The Great Barrier Reef is the largest coral reef ecosystem in the world, consisting of over 3,000 individual reefs and spanning across an area of 345,000 square kilometers. Although these reefs are considered some of the least threatened reefs in the world, they are degrading at a concerning rate due to severe habitat disturbances such as crown-of-thorn starfish (COTS) predation, coral bleaching, declining growth rates caused by high temperatures, terrestrial runoff, tropical cyclones, and coral diseases. De’ath et al. (2012) show that mean coral cover on the Great Barrier Reef declined from 28–13.8% between 1985 and 2012. Two-thirds of that decrease occurred after 1998, suggesting that coral is dying at an increasing, non-linear rate. Furthermore, rates of coral calcification on the Great Barrier Reef have been declining due to thermal stress and ocean acidification, so reefs have been taking longer to recover from disturbances. At the current rate of disturbance and re-growth, De’ath and colleagues predict that coral cover on the Great Barrier Reef will likely decline to 5–10% by 2022. However, in the absence of cyclones, COTS, and bleaching, these reefs have the potential to increase coral cover by roughly 2.85% each year. Results of this study demonstrate the need to mitigate global warming and ocean acidification in order to maintain the biodiversity and ecological integrity of the Great Barrier Reef.—Kelsey Waite
De’ath, G., Fabricius, K.E., Sweatman, H., Puotinen, M., 2012. The 27–year decline of coral cover on the Great Barrier Reef and its causes. Proceedings of the National Academy of Sciences 109, 17995-17999.

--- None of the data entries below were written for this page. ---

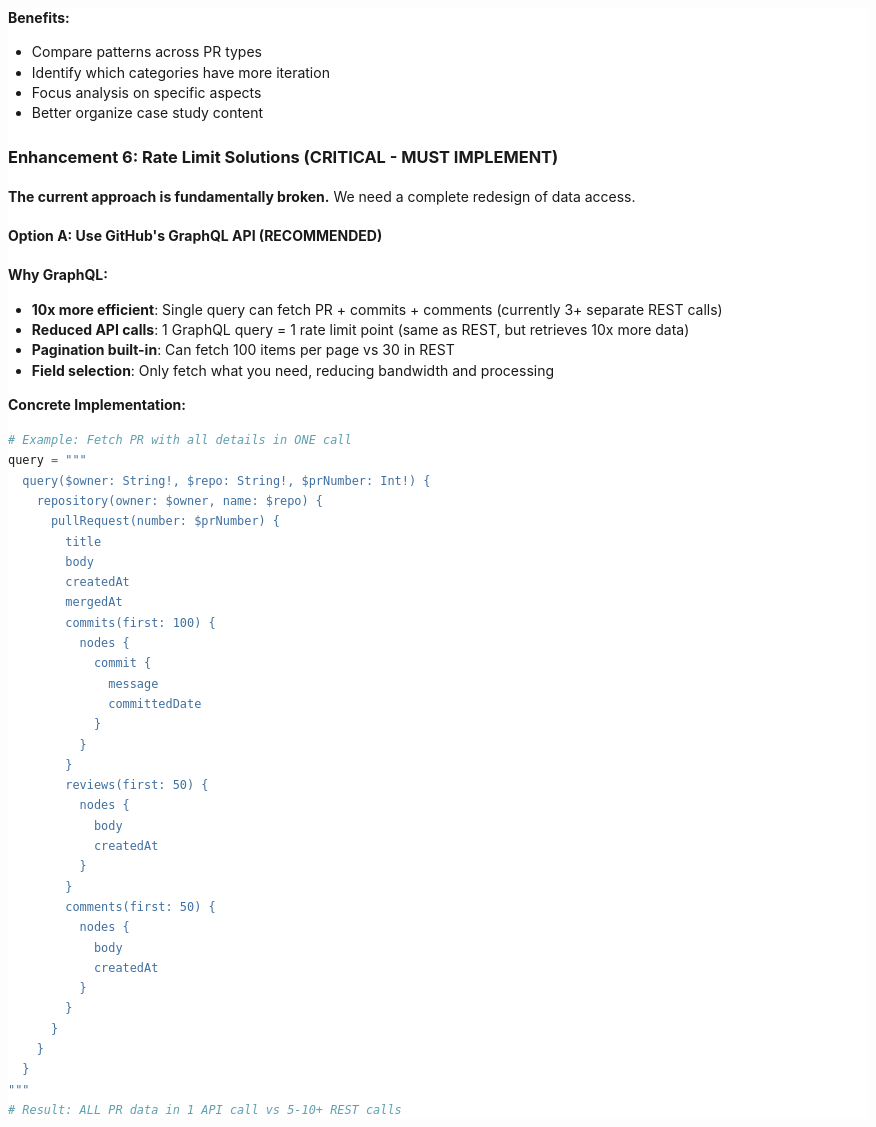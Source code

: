**Benefits:**
- Compare patterns across PR types
- Identify which categories have more iteration
- Focus analysis on specific aspects
- Better organize case study content

### Enhancement 6: Rate Limit Solutions (CRITICAL - MUST IMPLEMENT)

**The current approach is fundamentally broken.** We need a complete redesign of data access.

#### Option A: Use GitHub's GraphQL API (RECOMMENDED)

**Why GraphQL:**
- **10x more efficient**: Single query can fetch PR + commits + comments (currently 3+ separate REST calls)
- **Reduced API calls**: 1 GraphQL query = 1 rate limit point (same as REST, but retrieves 10x more data)
- **Pagination built-in**: Can fetch 100 items per page vs 30 in REST
- **Field selection**: Only fetch what you need, reducing bandwidth and processing

**Concrete Implementation:**
```python
# Example: Fetch PR with all details in ONE call
query = """
  query($owner: String!, $repo: String!, $prNumber: Int!) {
    repository(owner: $owner, name: $repo) {
      pullRequest(number: $prNumber) {
        title
        body
        createdAt
        mergedAt
        commits(first: 100) {
          nodes {
            commit {
              message
              committedDate
            }
          }
        }
        reviews(first: 50) {
          nodes {
            body
            createdAt
          }
        }
        comments(first: 50) {
          nodes {
            body
            createdAt
          }
        }
      }
    }
  }
"""
# Result: ALL PR data in 1 API call vs 5-10+ REST calls
```
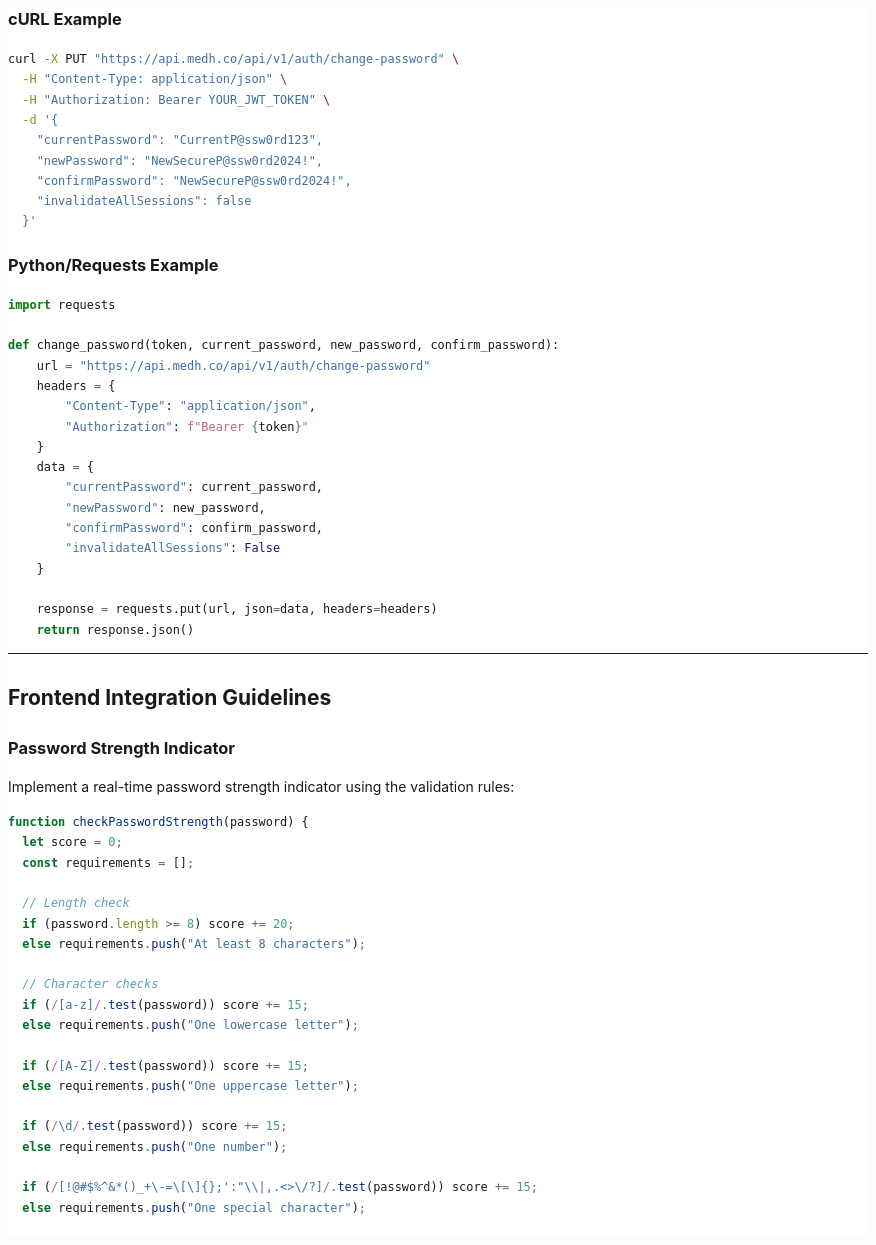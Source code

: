 ### cURL Example
```bash
curl -X PUT "https://api.medh.co/api/v1/auth/change-password" \
  -H "Content-Type: application/json" \
  -H "Authorization: Bearer YOUR_JWT_TOKEN" \
  -d '{
    "currentPassword": "CurrentP@ssw0rd123",
    "newPassword": "NewSecureP@ssw0rd2024!",
    "confirmPassword": "NewSecureP@ssw0rd2024!",
    "invalidateAllSessions": false
  }'
```

### Python/Requests Example
```python
import requests

def change_password(token, current_password, new_password, confirm_password):
    url = "https://api.medh.co/api/v1/auth/change-password"
    headers = {
        "Content-Type": "application/json",
        "Authorization": f"Bearer {token}"
    }
    data = {
        "currentPassword": current_password,
        "newPassword": new_password,
        "confirmPassword": confirm_password,
        "invalidateAllSessions": False
    }
    
    response = requests.put(url, json=data, headers=headers)
    return response.json()
```

---

## Frontend Integration Guidelines

### Password Strength Indicator
Implement a real-time password strength indicator using the validation rules:

```javascript
function checkPasswordStrength(password) {
  let score = 0;
  const requirements = [];
  
  // Length check
  if (password.length >= 8) score += 20;
  else requirements.push("At least 8 characters");
  
  // Character checks
  if (/[a-z]/.test(password)) score += 15;
  else requirements.push("One lowercase letter");
  
  if (/[A-Z]/.test(password)) score += 15;
  else requirements.push("One uppercase letter");
  
  if (/\d/.test(password)) score += 15;
  else requirements.push("One number");
  
  if (/[!@#$%^&*()_+\-=\[\]{};':"\\|,.<>\/?]/.test(password)) score += 15;
  else requirements.push("One special character");
  
```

De’ath and colleagues used coral cover and densities of COTS surveyed around the perimeter of 214 individual reefs throughout the Great Barrier Reef. The data were obtained from the AIMS Long-Term Monitoring Program, which recorded 2,258 reef surveys between 1985 and 2012. All data analysis was done using logistic regression models. The first set of analyses modeled temporal change in coral cover, and how it differed among the northern, central, and southern regions of the Great Barrier Reef. The second set of analyses included the effects of disturbances such as cyclones, COTS, and bleaching.
De’ath et al. show a significant decrease in hard coral cover, from 28–13.8%, over the last 27 years. This major decline means that tens of thousands of species that live in, or depend on the reefs are losing their natural habitat. Additionally, the rate at which the coral is dying has been increasing substantially since 2006. Disturbance from COTS, cyclones, and massive bleaching events have caused periodic, random fluctuations in variation of coral cover, but have not been linked to any systematic long-term effects in variation over the past 27 years. De’ath and colleagues suggest that the Great Barrier Reef is headed in the same direction as the reefs in the Caribbean, which have been declining at a rate of roughly 1.4% each year (GBR since 2006 is roughly 1.45% each year). The central and southern regions of the Great Barrier Reef are likely to decline to 5–10% coverage by 2022 if there is not a significant change in the rate of disturbances and coral growth. However, in the absence of these disturbances, the Great Barrier Reef has the potential to recover at a relatively fast rate of about 2.85% every year.